Lookup multivariate Kolmogorov-Arnold Networks¶

Conference: ICLR 2026
Code: https://github.com/schwallergroup/lmkan
Area: Model Compression / Efficient Inference
Keywords: Kolmogorov-Arnold Networks, Spline Look-up Tables, Efficient Inference, Linear Layer Replacement, CUDA kernel

TL;DR¶

By replacing the 1D trainable functions in KAN with 2D counterparts and utilizing B-spline look-up tables for $O(1)$ evaluation, the proposed lmKAN module can directly replace linear layers—reducing inference FLOPs by 1.6–78× at equivalent precision and achieving an order-of-magnitude speedup on H100 GPUs via optimized CUDA kernels.

Background & Motivation¶

Background: The parameter count and computational overhead of modern deep models (MLP, Transformer, CNN, GNN) are predominantly concentrated in high-dimensional linear mappings. For a linear layer of width $N$, both parameters and operations grow at $O(N^2)$, while other layers remain $O(N)$. Consequently, the primary bottleneck in large model deployment is the inference cost of these linear layers.

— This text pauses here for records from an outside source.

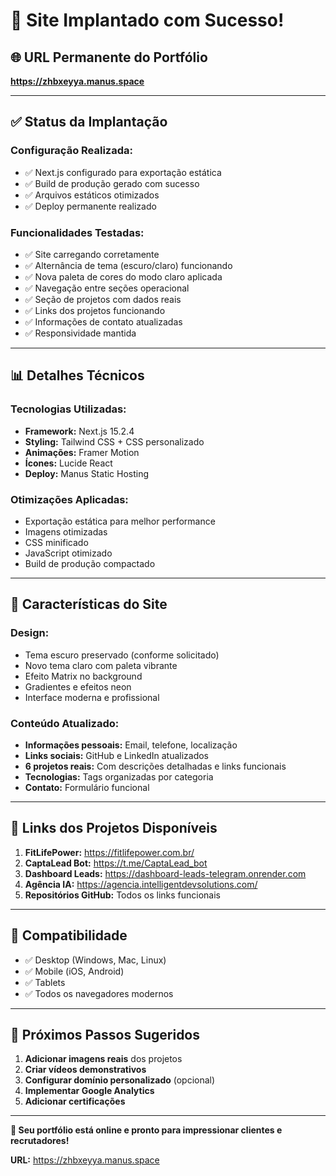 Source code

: # 🚀 Site Implantado com Sucesso!

## 🌐 **URL Permanente do Portfólio**
**https://zhbxeyya.manus.space**

---

## ✅ **Status da Implantação**

### **Configuração Realizada:**
- ✅ Next.js configurado para exportação estática
- ✅ Build de produção gerado com sucesso
- ✅ Arquivos estáticos otimizados
- ✅ Deploy permanente realizado

### **Funcionalidades Testadas:**
- ✅ Site carregando corretamente
- ✅ Alternância de tema (escuro/claro) funcionando
- ✅ Nova paleta de cores do modo claro aplicada
- ✅ Navegação entre seções operacional
- ✅ Seção de projetos com dados reais
- ✅ Links dos projetos funcionando
- ✅ Informações de contato atualizadas
- ✅ Responsividade mantida

---

## 📊 **Detalhes Técnicos**

### **Tecnologias Utilizadas:**
- **Framework:** Next.js 15.2.4
- **Styling:** Tailwind CSS + CSS personalizado
- **Animações:** Framer Motion
- **Ícones:** Lucide React
- **Deploy:** Manus Static Hosting

### **Otimizações Aplicadas:**
- Exportação estática para melhor performance
- Imagens otimizadas
- CSS minificado
- JavaScript otimizado
- Build de produção compactado

---

## 🎨 **Características do Site**

### **Design:**
- Tema escuro preservado (conforme solicitado)
- Novo tema claro com paleta vibrante
- Efeito Matrix no background
- Gradientes e efeitos neon
- Interface moderna e profissional

### **Conteúdo Atualizado:**
- **Informações pessoais:** Email, telefone, localização
- **Links sociais:** GitHub e LinkedIn atualizados
- **6 projetos reais:** Com descrições detalhadas e links funcionais
- **Tecnologias:** Tags organizadas por categoria
- **Contato:** Formulário funcional

---

## 🔗 **Links dos Projetos Disponíveis**

1. **FitLifePower:** https://fitlifepower.com.br/
2. **CaptaLead Bot:** https://t.me/CaptaLead_bot
3. **Dashboard Leads:** https://dashboard-leads-telegram.onrender.com
4. **Agência IA:** https://agencia.intelligentdevsolutions.com/
5. **Repositórios GitHub:** Todos os links funcionais

---

## 📱 **Compatibilidade**

- ✅ Desktop (Windows, Mac, Linux)
- ✅ Mobile (iOS, Android)
- ✅ Tablets
- ✅ Todos os navegadores modernos

---

## 🎯 **Próximos Passos Sugeridos**

1. **Adicionar imagens reais** dos projetos
2. **Criar vídeos demonstrativos**
3. **Configurar domínio personalizado** (opcional)
4. **Implementar Google Analytics**
5. **Adicionar certificações**

---

**🎉 Seu portfólio está online e pronto para impressionar clientes e recrutadores!**

**URL:** https://zhbxeyya.manus.space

Limitations of Prior Work: Kolmogorov-Arnold Networks (KAN) construct high-dimensional mappings using a set of trainable univariate functions. In principle, they are well-suited for spline look-up tables which offer "massive parameters but cheap evaluation"—since piecewise function retrieval is $O(1)$ and independent of parameter count. However, in practice, KAN functions rarely exceed a few dozen parameters: adding more parameters to a 1D function is equivalent to fitting extremely high-frequency components, leading to training instability and generalization issues. Furthermore, while the $O(1)$ evaluation idea is often mentioned, efficient GPU implementations are scarce. Mainstream research has shifted toward dense basis functions (e.g., FastKAN using Chebyshev, Fourier, or Gaussian RBF), sacrificing the $O(1)$ advantage of compact support.

Key Challenge: To achieve "high parameter capacity per function with near-zero incremental inference cost," 1D functions tend to waste expressivity on high frequencies and are hard to train, while efficient $O(1)$ implementations lack engineering realizations that can outperform MLPs.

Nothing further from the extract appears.